Collected data:
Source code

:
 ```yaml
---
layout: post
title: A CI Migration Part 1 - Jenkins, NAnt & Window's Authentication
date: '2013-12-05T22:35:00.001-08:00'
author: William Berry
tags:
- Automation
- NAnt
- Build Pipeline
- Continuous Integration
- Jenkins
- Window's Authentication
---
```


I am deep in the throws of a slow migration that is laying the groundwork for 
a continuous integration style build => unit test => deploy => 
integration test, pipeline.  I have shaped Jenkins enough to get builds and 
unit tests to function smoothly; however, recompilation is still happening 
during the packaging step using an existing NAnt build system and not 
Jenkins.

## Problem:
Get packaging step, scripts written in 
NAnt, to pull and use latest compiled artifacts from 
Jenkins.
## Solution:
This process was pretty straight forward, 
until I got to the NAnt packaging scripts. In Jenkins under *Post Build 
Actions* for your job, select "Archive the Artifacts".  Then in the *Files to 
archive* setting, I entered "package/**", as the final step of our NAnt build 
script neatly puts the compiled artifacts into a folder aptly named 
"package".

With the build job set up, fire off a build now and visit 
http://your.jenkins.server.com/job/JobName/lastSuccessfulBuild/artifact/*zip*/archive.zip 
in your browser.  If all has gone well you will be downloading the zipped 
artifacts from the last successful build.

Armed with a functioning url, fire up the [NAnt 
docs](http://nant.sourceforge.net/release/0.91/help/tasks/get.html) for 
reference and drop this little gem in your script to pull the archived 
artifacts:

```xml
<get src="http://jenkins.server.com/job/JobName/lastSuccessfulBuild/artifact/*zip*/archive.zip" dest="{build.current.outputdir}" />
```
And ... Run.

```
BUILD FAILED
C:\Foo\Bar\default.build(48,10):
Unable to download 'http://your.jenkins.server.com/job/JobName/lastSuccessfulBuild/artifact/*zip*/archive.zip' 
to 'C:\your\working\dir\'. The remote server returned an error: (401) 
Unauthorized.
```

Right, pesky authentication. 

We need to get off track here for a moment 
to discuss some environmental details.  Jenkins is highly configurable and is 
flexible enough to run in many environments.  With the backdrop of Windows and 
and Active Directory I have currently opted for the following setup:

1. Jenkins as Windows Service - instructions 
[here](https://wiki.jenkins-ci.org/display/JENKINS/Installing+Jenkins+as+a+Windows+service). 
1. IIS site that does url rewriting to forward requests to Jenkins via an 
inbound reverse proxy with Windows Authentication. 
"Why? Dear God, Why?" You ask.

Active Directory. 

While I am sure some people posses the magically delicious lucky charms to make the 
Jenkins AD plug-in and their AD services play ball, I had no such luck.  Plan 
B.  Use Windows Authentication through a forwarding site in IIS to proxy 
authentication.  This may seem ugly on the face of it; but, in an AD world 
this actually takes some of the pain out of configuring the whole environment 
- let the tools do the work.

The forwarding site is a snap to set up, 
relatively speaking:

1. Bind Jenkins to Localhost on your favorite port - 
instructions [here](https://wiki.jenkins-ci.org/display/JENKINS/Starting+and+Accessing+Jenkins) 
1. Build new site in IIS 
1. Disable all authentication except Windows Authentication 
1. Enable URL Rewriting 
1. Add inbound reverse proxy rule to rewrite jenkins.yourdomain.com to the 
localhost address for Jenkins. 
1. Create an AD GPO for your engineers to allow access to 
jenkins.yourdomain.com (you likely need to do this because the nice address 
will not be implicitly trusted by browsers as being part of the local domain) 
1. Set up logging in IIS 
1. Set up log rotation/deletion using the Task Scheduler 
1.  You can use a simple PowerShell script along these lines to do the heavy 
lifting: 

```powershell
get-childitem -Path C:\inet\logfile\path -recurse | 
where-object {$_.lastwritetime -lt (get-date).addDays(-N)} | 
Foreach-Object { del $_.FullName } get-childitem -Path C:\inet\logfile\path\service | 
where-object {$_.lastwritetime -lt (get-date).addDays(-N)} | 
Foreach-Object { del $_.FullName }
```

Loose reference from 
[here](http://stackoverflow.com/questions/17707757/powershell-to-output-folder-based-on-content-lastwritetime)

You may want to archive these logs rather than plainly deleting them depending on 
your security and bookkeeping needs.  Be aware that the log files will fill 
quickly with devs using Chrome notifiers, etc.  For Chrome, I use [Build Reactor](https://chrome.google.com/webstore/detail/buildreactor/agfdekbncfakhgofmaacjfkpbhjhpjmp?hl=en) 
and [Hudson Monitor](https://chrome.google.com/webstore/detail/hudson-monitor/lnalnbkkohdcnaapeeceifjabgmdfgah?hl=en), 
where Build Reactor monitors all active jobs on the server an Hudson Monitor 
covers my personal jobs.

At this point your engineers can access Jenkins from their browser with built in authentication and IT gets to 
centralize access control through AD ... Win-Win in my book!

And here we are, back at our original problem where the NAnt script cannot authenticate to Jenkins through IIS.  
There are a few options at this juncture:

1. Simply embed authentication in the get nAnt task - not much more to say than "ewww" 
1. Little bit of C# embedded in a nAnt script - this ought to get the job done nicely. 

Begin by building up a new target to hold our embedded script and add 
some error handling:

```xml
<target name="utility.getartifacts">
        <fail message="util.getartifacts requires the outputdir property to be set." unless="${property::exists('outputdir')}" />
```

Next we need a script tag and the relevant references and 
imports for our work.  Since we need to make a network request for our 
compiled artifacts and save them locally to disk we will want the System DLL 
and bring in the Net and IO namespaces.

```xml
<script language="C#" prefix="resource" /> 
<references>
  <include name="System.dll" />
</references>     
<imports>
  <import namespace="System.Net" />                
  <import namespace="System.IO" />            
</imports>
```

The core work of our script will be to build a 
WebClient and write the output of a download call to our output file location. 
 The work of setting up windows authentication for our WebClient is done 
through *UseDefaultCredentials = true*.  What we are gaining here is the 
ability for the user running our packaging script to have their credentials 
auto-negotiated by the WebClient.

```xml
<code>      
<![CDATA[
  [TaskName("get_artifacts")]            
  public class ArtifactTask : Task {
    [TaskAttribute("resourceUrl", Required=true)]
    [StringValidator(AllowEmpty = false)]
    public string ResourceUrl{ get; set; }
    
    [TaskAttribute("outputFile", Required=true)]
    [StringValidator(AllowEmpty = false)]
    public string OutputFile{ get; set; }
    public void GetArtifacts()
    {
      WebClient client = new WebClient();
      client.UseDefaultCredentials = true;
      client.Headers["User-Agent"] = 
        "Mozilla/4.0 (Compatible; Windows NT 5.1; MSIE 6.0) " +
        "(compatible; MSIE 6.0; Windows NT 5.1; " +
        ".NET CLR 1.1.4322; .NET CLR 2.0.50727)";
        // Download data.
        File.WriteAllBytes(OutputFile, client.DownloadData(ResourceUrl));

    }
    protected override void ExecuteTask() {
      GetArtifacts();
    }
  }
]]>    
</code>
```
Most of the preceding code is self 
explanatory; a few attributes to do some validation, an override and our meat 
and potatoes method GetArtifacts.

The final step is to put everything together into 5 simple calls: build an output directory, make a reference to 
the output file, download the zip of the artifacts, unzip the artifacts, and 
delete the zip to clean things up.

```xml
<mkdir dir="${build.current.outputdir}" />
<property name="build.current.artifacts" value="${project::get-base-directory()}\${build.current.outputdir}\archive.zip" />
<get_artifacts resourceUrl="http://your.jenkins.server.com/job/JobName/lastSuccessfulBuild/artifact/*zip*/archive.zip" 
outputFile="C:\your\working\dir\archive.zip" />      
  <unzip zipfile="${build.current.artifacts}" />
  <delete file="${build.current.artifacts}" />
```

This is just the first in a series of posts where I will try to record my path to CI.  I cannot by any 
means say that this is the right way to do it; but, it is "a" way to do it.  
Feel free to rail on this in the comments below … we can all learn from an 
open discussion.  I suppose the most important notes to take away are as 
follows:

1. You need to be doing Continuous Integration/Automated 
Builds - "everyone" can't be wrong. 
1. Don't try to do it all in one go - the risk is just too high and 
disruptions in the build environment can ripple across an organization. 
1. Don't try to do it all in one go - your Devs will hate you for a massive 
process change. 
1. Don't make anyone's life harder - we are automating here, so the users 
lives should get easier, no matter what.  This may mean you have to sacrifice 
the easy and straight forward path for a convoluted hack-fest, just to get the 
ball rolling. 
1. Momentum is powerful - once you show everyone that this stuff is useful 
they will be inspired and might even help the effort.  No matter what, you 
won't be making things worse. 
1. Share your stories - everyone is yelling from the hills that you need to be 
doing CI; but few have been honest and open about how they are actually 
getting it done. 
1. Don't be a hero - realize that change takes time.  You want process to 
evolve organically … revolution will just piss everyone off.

#### WORK ITEM
Only the lines from the top of the data through the line that contains "This process was" should be quoted, exactly as they stand.

#### ANSWER BOX
Source code

:
 ```yaml
---
layout: post
title: A CI Migration Part 1 - Jenkins, NAnt & Window's Authentication
date: '2013-12-05T22:35:00.001-08:00'
author: William Berry
tags:
- Automation
- NAnt
- Build Pipeline
- Continuous Integration
- Jenkins
- Window's Authentication
---
```


I am deep in the throws of a slow migration that is laying the groundwork for 
a continuous integration style build => unit test => deploy => 
integration test, pipeline.  I have shaped Jenkins enough to get builds and 
unit tests to function smoothly; however, recompilation is still happening 
during the packaging step using an existing NAnt build system and not 
Jenkins.

## Problem:
Get packaging step, scripts written in 
NAnt, to pull and use latest compiled artifacts from 
Jenkins.
## Solution:
This process was pretty straight forward, 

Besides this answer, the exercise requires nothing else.